12 April 2013

The unusually large Bingham Canyon Mine landslide – an impressive example of prediction using monitoring

Posted by Dave Petley

See also the update to this post here

On Wednesday evening an extremely large – and in the case this is no exaggeration – landslide occurred in the Bingham Canyon copper mine in Utah, USA.  According to various news reports, the deforming slope was identified some months ago and monitored intensively.  An increasing rate of strain in the hours before failure indicated that a collapse was imminent, and the mining company released a warning about the landslide in advance.  The upshot is that although it has caused considerable damage to the mine, there are no casualties.

The scale is impressive.  There is a fabulous gallery of images of the landslide on the ksl.com website.  These are two of them:

http://www.ksl.com/index.php?page=1&sid=24748916&nid=460

http://www.ksl.com/index.php?page=1&sid=24748916&nid=460

The landslide deserves a separate post interpreting the mechanics – I will do so in the next few days.  However, the landslide is sufficiently large that it was detected on seismic networks.  Jeff Moore kindly pointed out that the landslide appears on the University of Utah seismic recording station record from Granite Mountain Vault, Salt Lake City:

http://www.quake.utah.edu/helicorder/gmu_webi_2d.htm

Meanwhile, Colin Stark noted that the landslide was recorded on the Columbia University global seismic dataset too, which suggests that the volume is in the tens of millions of cubic metres:

2013-04-11	05:05:52	40.75	-111.75	 4.9	UTAH
2013-04-11	03:31:04	40.75	-111.75	 5.1	UTAH

Note that in both cases the seismic record is for two events (in the Utah dataset these are the blue and black records).  Landslides have a characteristic form in seismic records, essentially looking like a hairy caterpillar.  I am not sure what the red event is – this does not have this characteristic form.  Both landslides were sufficiently large to be picked up by these networks, which means that there were two very large landslide events here, one at 9:31 pm local time and the second at 11:06 pm.

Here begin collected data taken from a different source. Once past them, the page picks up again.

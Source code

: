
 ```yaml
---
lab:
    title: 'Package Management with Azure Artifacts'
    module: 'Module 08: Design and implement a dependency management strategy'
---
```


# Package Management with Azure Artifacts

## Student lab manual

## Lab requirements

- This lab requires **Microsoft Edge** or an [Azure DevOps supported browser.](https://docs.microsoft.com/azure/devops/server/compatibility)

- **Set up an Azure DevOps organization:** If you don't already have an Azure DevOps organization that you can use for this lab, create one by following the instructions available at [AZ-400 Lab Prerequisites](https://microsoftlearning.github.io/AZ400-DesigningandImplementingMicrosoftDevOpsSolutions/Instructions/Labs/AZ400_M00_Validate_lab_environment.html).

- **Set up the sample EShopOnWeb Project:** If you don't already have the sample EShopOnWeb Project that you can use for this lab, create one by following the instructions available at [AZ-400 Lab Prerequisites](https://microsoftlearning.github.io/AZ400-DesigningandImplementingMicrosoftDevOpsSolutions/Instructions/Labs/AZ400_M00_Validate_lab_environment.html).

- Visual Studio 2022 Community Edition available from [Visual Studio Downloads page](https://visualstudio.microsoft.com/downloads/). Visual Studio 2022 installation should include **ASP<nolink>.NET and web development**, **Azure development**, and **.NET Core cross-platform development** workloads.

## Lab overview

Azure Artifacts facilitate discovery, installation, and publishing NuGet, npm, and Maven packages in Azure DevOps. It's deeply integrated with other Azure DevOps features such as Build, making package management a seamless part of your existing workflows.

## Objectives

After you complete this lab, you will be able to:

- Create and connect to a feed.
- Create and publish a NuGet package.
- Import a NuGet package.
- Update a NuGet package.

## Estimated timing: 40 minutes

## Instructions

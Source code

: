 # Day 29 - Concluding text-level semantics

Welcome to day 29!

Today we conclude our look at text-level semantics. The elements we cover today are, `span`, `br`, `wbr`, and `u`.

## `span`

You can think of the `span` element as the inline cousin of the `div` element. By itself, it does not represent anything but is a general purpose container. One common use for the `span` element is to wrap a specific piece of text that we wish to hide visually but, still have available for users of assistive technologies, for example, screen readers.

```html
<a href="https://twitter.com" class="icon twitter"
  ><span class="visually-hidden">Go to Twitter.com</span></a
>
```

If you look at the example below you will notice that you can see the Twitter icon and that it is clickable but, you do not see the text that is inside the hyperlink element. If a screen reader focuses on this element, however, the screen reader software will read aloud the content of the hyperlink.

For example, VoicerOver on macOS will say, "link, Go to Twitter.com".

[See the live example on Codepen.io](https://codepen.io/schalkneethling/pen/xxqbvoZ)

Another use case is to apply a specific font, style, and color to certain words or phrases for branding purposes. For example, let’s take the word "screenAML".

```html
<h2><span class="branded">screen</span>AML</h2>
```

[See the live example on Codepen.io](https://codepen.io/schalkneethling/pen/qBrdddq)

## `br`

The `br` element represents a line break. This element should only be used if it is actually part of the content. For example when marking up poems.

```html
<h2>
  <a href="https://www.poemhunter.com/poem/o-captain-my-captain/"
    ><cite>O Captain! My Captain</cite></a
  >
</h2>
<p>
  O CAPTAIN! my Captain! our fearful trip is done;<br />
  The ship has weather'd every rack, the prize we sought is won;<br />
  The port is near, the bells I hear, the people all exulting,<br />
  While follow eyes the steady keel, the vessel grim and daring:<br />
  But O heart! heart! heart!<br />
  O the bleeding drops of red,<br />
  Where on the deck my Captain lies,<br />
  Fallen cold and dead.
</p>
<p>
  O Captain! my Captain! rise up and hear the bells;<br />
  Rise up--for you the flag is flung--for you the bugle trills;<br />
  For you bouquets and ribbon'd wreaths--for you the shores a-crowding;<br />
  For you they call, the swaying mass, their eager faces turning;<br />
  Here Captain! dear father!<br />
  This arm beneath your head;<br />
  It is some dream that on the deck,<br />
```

Finally, many people have sent links to this – thanks to you all.  I will follow this up with another post in the next couple of days about the mechanics. However, this does demonstrate that lanslides in mines are manageable, a lesson that those operating the mine in Tibet (and indeed elsewhere in China) would be sensible to learn.  I will also post again on this landslide in the next day or so – there have been some interesting developments with respect to that one.